With the New York State High School Catholic School state championship game down to one play, senior captain CJ Ozolins wanted the football. Actually, he pretty much demanded it.
He got it. And he delivered.
Down one after scoring a touchdown on the game’s final play, Canisius coach Rich Robbins elected to go for the two-point conversion and Ozolins bulldozed his way home for the winner, giving the Crusaders an epic 25-24 win over Cardinal Hayes on Saturday afternoon at the Stransky Athletic Complex.
“CJ just said on the sideline, ‘Coach, let me get this for you. Believe in me,”’ said Canisius quarterback Tyler Baker, who connected with fellow sophomore Nik McMillan for a 13-yard touchdown as time expired to save the game. “We all believed in him. He got it.”

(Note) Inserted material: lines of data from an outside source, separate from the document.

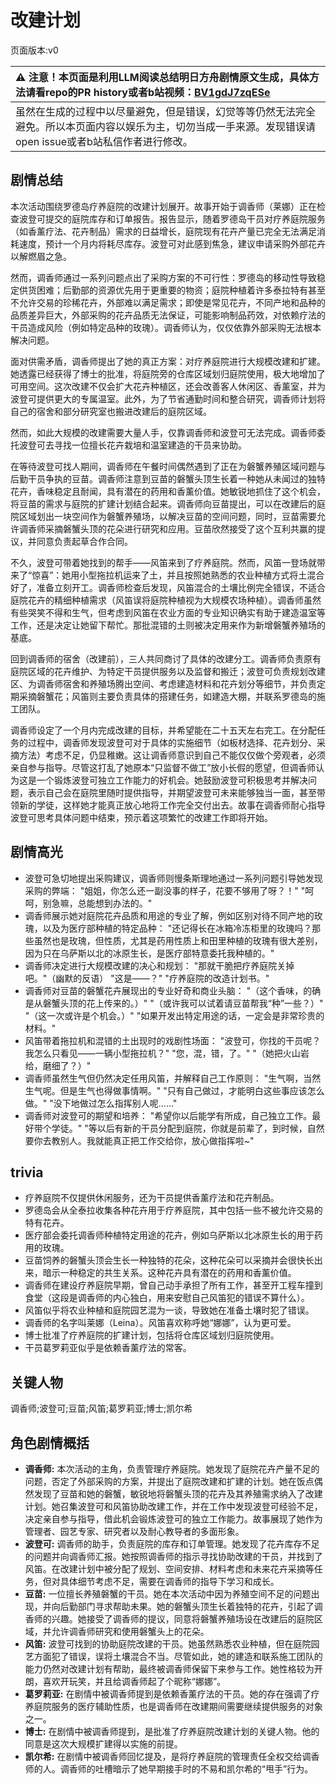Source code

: # 改建计划
页面版本:v0
 

| :warning: 注意！本页面是利用LLM阅读总结明日方舟剧情原文生成，具体方法请看repo的PR history或者b站视频：[BV1gdJ7zqESe](https://www.bilibili.com/video/BV1gdJ7zqESe/)         |
|:----------------------------|
| 虽然在生成的过程中以尽量避免，但是错误，幻觉等等仍然无法完全避免。所以本页面内容以娱乐为主，切勿当成一手来源。发现错误请open issue或者b站私信作者进行修改。|



## 剧情总结
本次活动围绕罗德岛疗养庭院的改建计划展开。故事开始于调香师（莱娜）正在检查波登可提交的庭院库存和订单报告。报告显示，随着罗德岛干员对疗养庭院服务（如香薰疗法、花卉制品）需求的日益增长，庭院现有花卉产量已完全无法满足消耗速度，预计一个月内将耗尽库存。波登可对此感到焦急，建议申请采购外部花卉以解燃眉之急。

然而，调香师通过一系列问题点出了采购方案的不可行性：罗德岛的移动性导致稳定供货困难；后勤部的资源优先用于更重要的物资；庭院种植着许多泰拉特有甚至不允许交易的珍稀花卉，外部难以满足需求；即使是常见花卉，不同产地和品种的品质差异巨大，外部采购的花卉品质无法保证，可能影响制品药效，对依赖疗法的干员造成风险（例如特定品种的玫瑰）。调香师认为，仅仅依靠外部采购无法根本解决问题。

面对供需矛盾，调香师提出了她的真正方案：对疗养庭院进行大规模改建和扩建。她透露已经获得了博士的批准，将庭院旁的仓库区域划归庭院使用，极大地增加了可用空间。这次改建不仅会扩大花卉种植区，还会改善客人休闲区、香薰室，并为波登可提供更大的专属温室。此外，为了节省通勤时间和整合研究，调香师计划将自己的宿舍和部分研究室也搬进改建后的庭院区域。

然而，如此大规模的改建需要大量人手，仅靠调香师和波登可无法完成。调香师委托波登可去寻找一位擅长花卉栽培和温室建造的干员来协助。

在等待波登可找人期间，调香师在午餐时间偶然遇到了正在为磐蟹养殖区域问题与后勤干员争执的豆苗。调香师注意到豆苗的磐蟹头顶生长着一种她从未闻过的独特花卉，香味稳定且耐闻，具有潜在的药用和香薰价值。她敏锐地抓住了这个机会，将豆苗的需求与庭院的扩建计划结合起来。调香师向豆苗提出，可以在改建后的庭院区域划出一块空间作为磐蟹养殖场，以解决豆苗的空间问题，同时，豆苗需要允许调香师采摘磐蟹头顶的花朵进行研究和应用。豆苗欣然接受了这个互利共赢的提议，并同意负责起草合作合同。

不久，波登可带着她找到的帮手——风笛来到了疗养庭院。然而，风笛一登场就带来了“惊喜”：她用小型拖拉机运来了土，并且按照她熟悉的农业种植方式将土混合好了，准备立刻开工。调香师检查后发现，风笛混合的土壤比例完全错误，不适合庭院花卉的精细种植需求（风笛误将庭院种植视为大规模农场种植）。调香师虽然有些哭笑不得和生气，但考虑到风笛在农业方面的专业知识确实有助于建造温室等工作，还是决定让她留下帮忙。那批混错的土则被决定用来作为新增磐蟹养殖场的基底。

回到调香师的宿舍（改建前），三人共同商讨了具体的改建分工。调香师负责原有庭院区域的花卉维护、为特定干员提供服务以及监督和搬迁；波登可负责规划改建区、为调香师宿舍和养殖场腾出空间、考虑建造材料和花卉划分等细节，并负责定期采摘磐蟹花；风笛则主要负责具体的搭建任务，如建造大棚，并联系罗德岛的施工团队。

调香师设定了一个月内完成改建的目标，并希望能在二十五天左右完工。在分配任务的过程中，调香师发现波登可对于具体的实施细节（如板材选择、花卉划分、采摘方法）考虑不足，仍显稚嫩。这让调香师意识到自己不能仅仅做个旁观者，必须亲自参与指导。尽管这打乱了她原本“只监督不做工”放小长假的愿望，但调香师认为这是一个锻炼波登可独立工作能力的好机会。她鼓励波登可积极思考并解决问题，表示自己会在庭院里随时提供指导，并期望波登可未来能够独当一面，甚至带领新的学徒，这样她才能真正放心地将工作完全交付出去。故事在调香师耐心指导波登可思考具体问题中结束，预示着这项繁忙的改建工作即将开始。
## 剧情高光
- 波登可急切地提出采购建议，调香师则慢条斯理地通过一系列问题引导她发现采购的弊端：
  "姐姐，你怎么还一副没事的样子，花要不够用了呀？！"
  "呵呵，别急嘛，总能想到办法的。"
- 调香师展示她对庭院花卉品质和用途的专业了解，例如区别对待不同产地的玫瑰，以及为医疗部种植的特定品种：
  "还记得长在冰箱冷冻柜里的玫瑰吗？那些虽然也是玫瑰，但性质，尤其是药用性质上和田里种植的玫瑰有很大差别，因为只在乌萨斯以北的冰原生长，是医疗部特意委托我种植的。"
- 调香师决定进行大规模改建的决心和规划：
  "那就干脆把疗养庭院关掉吧。"（幽默的反语）
  "这是——？"
  "疗养庭院的改造计划书。"
- 调香师对豆苗的磐蟹花卉展现出的专业好奇和商业头脑：
  "（这个香味，的确是从磐蟹头顶的花上传来的。）"
  "（或许我可以试着请豆苗帮我“种”一些？）"
  "（这一次或许是个机会。）"
  "如果开发出特定用途的话，一定会是非常珍贵的材料。"
- 风笛带着拖拉机和混错的土出现时的戏剧性场面：
  "波登可，你找的干员呢？我怎么只看见——一辆小型拖拉机？"
  "您，混，错，了。"
  "（她把火山岩给，磨细了？）"
- 调香师虽然生气但仍然决定任用风笛，并解释自己工作原则：
  "生气啊，当然生气呢。但是生气也得做事情啊。"
  "只有自己做过，才能明白这些事应该怎么做。"
  "没下地做过怎么指挥别人呢......"
- 调香师对波登可的期望和培养：
  "希望你以后能学有所成，自己独立工作。最好带个学徒。"
  "等以后有新的干员分配到庭院，你就是前辈了，到时候，自然要你去教别人。我就能真正把工作交给你，放心做指挥啦~"
## trivia
*   疗养庭院不仅提供休闲服务，还为干员提供香薰疗法和花卉制品。
*   罗德岛会从全泰拉收集各种花卉用于疗养庭院，其中包括一些不被允许交易的特有花卉。
*   医疗部会委托调香师种植特定用途的花卉，例如乌萨斯以北冰原生长的用于药用的玫瑰。
*   豆苗饲养的磐蟹头顶会生长一种独特的花朵，这种花朵可以采摘并会很快长出来，暗示一种稳定的共生关系。这种花卉具有潜在的药用和香薰价值。
*   调香师在建设疗养庭院早期，曾自己动手承担了所有工作，甚至开工程车撞到食堂（这段是调香师的内心独白，用来安慰自己风笛犯的错误不算什么）。
*   风笛似乎将农业种植和庭院园艺混为一谈，导致她在准备土壤时犯了错误。
*   调香师的名字叫莱娜（Leina）。风笛喜欢称呼她“娜娜”，认为更可爱。
*   博士批准了疗养庭院的扩建计划，包括将仓库区域划归庭院使用。
*   干员葛罗莉亚似乎是依赖香薰疗法的常客。
## 关键人物
调香师;波登可;豆苗;风笛;葛罗莉亚;博士;凯尔希
## 角色剧情概括
-   **调香师:** 本次活动的主角，负责管理疗养庭院。她发现了庭院花卉产量不足的问题，否定了外部采购的方案，并提出了庭院改建和扩建的计划。她在饭点偶然发现了豆苗和她的磐蟹，敏锐地将磐蟹头顶的花卉及其养殖需求纳入了改建计划。她召集波登可和风笛协助改建工作，并在工作中发现波登可经验不足，决定亲自参与指导，借此机会锻炼波登可的独立工作能力。故事展现了她作为管理者、园艺专家、研究者以及耐心教导者的多面形象。
-   **波登可:** 调香师的助手，负责庭院的库存和订单管理。她发现了花卉库存不足的问题并向调香师汇报。她按照调香师的指示寻找协助改建的干员，并找到了风笛。在改建计划中被分配了规划、空间安排、材料考虑和未来花卉采摘等任务，但对具体细节考虑不足，需要在调香师的指导下学习和成长。
-   **豆苗:** 一位擅长养殖磐蟹的干员。她在本次活动中因为养殖空间不足的问题出现，并向后勤部门寻求帮助未果。她的磐蟹头顶生长着独特的花卉，引起了调香师的兴趣。她接受了调香师的提议，同意将磐蟹养殖场设在改建后的庭院区域，并允许调香师研究和使用磐蟹头上的花朵。
-   **风笛:** 波登可找到的协助庭院改建的干员。她虽然熟悉农业种植，但在庭院园艺方面犯了错误，误将土壤混合不当。尽管如此，她的建造和联系施工团队的能力仍然对改建计划有帮助，最终被调香师保留下来参与工作。她性格较为开朗，喜欢开玩笑，并且给调香师起了个昵称“娜娜”。
-   **葛罗莉亚:** 在剧情中被调香师提到是依赖香薰疗法的干员。她的存在强调了疗养庭院服务的医疗辅助性质，也是调香师在改建期间需要继续提供服务的对象之一。
-   **博士:** 在剧情中被调香师提到，是批准了疗养庭院改建计划的关键人物。他的同意是这次大规模扩建得以实施的前提。
-   **凯尔希:** 在剧情中被调香师回忆提及，是将疗养庭院的管理责任全权交给调香师的人。调香师的吐槽暗示了她早期接手时的不易和凯尔希的“甩手”行为。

The Crusaders all got it. Hayes punted to the 14-yard line giving Canisius one last chance with 1:49 left, the Crusaders had a long way to go. But defying the odds has pretty much been a November-long theme for Canisius, which has been an underdog all year long.
“We knew this was for the game after we got a defensive stop,” Ozolins said. “Offense, we knew weren’t going to quit. We just kept driving down the field. We weren’t going to let anything stop us. That’s what got us down there.”
With that, the Crusaders claimed their third championship – second over the Cardinals – since the state tournament began in 2014. Canisius finished the season at 6-5, as satisfying a run to top .500 as you’ll ever see. The Crusaders started the season at 0-3 and suffered regular-season losses to rivals St. Joe’s and St. Francis and came out as the lowest-seed in the three-team Class A Monsignor Martin Athletic Association
“It was tough to start the season that way,” Ozolins said. “But just said all our goals are still intact – to get to this moment right here. We decided to go back and reset our boots and we just went on a little hot streak.”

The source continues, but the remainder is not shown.